Difference between the scraped amount in browser vs on ...

RRuuubear

I am using the twitter scraper in Python and finding that on the browser console I am getting all 300 tweets that I request. I have a counter in my Python script that increments with each item in the client.dataset(run['defaultDatasetId']).iterate_items(). This ends up being around 90, so it seems I am only getting 1/3rd of the tweets I scrape.

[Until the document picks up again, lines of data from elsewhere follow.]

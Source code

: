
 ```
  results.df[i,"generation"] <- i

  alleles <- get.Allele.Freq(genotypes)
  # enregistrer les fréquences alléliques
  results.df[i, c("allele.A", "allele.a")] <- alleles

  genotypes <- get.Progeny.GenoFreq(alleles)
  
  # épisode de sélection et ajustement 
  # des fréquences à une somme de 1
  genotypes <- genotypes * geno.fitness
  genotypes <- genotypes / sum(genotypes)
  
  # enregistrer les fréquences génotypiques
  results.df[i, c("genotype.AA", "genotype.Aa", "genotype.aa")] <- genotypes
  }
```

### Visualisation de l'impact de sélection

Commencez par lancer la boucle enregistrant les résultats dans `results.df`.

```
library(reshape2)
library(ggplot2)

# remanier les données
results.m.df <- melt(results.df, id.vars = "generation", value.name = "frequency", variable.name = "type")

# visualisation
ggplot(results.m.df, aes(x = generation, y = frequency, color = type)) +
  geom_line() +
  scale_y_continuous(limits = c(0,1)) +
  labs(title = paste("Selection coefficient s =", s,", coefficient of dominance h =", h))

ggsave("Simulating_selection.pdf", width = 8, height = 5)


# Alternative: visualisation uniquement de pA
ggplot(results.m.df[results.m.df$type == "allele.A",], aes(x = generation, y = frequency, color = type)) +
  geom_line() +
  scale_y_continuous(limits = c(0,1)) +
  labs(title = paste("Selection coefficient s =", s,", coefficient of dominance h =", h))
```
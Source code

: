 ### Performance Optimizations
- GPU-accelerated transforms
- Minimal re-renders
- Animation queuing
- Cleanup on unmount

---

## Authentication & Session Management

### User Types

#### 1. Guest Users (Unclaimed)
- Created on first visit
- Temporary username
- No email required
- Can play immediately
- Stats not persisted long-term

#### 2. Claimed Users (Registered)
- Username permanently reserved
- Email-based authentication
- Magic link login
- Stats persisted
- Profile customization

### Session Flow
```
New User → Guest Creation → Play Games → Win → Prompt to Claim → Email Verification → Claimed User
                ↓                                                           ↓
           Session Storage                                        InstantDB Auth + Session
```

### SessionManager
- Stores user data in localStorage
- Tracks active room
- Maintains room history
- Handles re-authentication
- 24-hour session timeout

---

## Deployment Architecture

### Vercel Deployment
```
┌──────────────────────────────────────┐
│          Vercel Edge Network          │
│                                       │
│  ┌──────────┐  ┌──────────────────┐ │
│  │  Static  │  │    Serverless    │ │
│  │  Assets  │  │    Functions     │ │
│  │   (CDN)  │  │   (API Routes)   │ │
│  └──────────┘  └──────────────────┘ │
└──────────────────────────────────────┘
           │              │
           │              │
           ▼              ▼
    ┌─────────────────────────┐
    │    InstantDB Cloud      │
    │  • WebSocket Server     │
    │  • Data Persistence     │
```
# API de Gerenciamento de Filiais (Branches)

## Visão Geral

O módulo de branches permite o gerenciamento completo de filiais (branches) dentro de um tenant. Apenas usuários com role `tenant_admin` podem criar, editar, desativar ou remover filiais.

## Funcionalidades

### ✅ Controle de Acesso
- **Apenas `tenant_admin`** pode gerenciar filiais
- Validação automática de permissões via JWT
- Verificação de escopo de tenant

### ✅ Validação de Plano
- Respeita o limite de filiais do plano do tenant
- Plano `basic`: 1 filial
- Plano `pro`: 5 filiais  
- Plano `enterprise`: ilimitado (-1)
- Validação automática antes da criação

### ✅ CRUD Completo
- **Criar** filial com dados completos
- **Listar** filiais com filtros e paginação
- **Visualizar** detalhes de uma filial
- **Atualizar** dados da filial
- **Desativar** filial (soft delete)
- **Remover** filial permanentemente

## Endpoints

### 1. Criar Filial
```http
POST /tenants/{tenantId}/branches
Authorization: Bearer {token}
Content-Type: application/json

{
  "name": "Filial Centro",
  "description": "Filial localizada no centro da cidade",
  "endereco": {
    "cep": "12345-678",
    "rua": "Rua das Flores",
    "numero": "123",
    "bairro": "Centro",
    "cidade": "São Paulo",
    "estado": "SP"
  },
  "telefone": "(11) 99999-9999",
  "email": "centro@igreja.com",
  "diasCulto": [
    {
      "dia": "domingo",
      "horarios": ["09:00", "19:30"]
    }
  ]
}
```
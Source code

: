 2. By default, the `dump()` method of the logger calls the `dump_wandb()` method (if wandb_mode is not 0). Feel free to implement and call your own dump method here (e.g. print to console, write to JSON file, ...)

Anyone know why or recommend what to do?

11 comments

PPepa J

Hello , may you provide us with better an example of the code, and maybe send the runId (id you are running it on platform) to the PM, so we may try to reproduce/investigate it on our side?

Also beware of scraping with proxy from different region or with logged off account may you provide different results than you see in the browser.

RRuuubear

Hi , the run id is: taVGBlEaesj8eUwii.

This is my run input:

RRuuubear

run_input = {
"profilesDesired": 1,
"handle": [f"{user_profile}"],
"searchMode": "user",
"tweetsDesired": maxtweets, # "mode": "replies", "proxyConfig": { "useApifyProxy": True }, "extendOutputFunction": """async ({ data, item, page, request, customData, Apify }) => { return item;}""", "extendScraperFunction": """async ({ page, request, addSearch, addProfile, , addThread, addEvent, customData, Apify, signal, label }) => {

}""",
"customData": {},
"handlePageTimeoutSecs": 5000,
"maxRequestRetries": 6,
"maxIdleTimeoutSecs": 60,
"initialCookies": [],
}

RRuuubear

maxtweets was set to 300

PPepa J

I just tested it and it worked well:
My implementaion:

Plain Text

from apify import Actor
from apify_client import ApifyClient


async def main():
    async with Actor:
        # Get the value of the actor input
        actor_input = await Actor.get_input() or {}

        apify_client = ApifyClient('apify_api_************************')

        dataset = apify_client.dataset('Sh*************zz')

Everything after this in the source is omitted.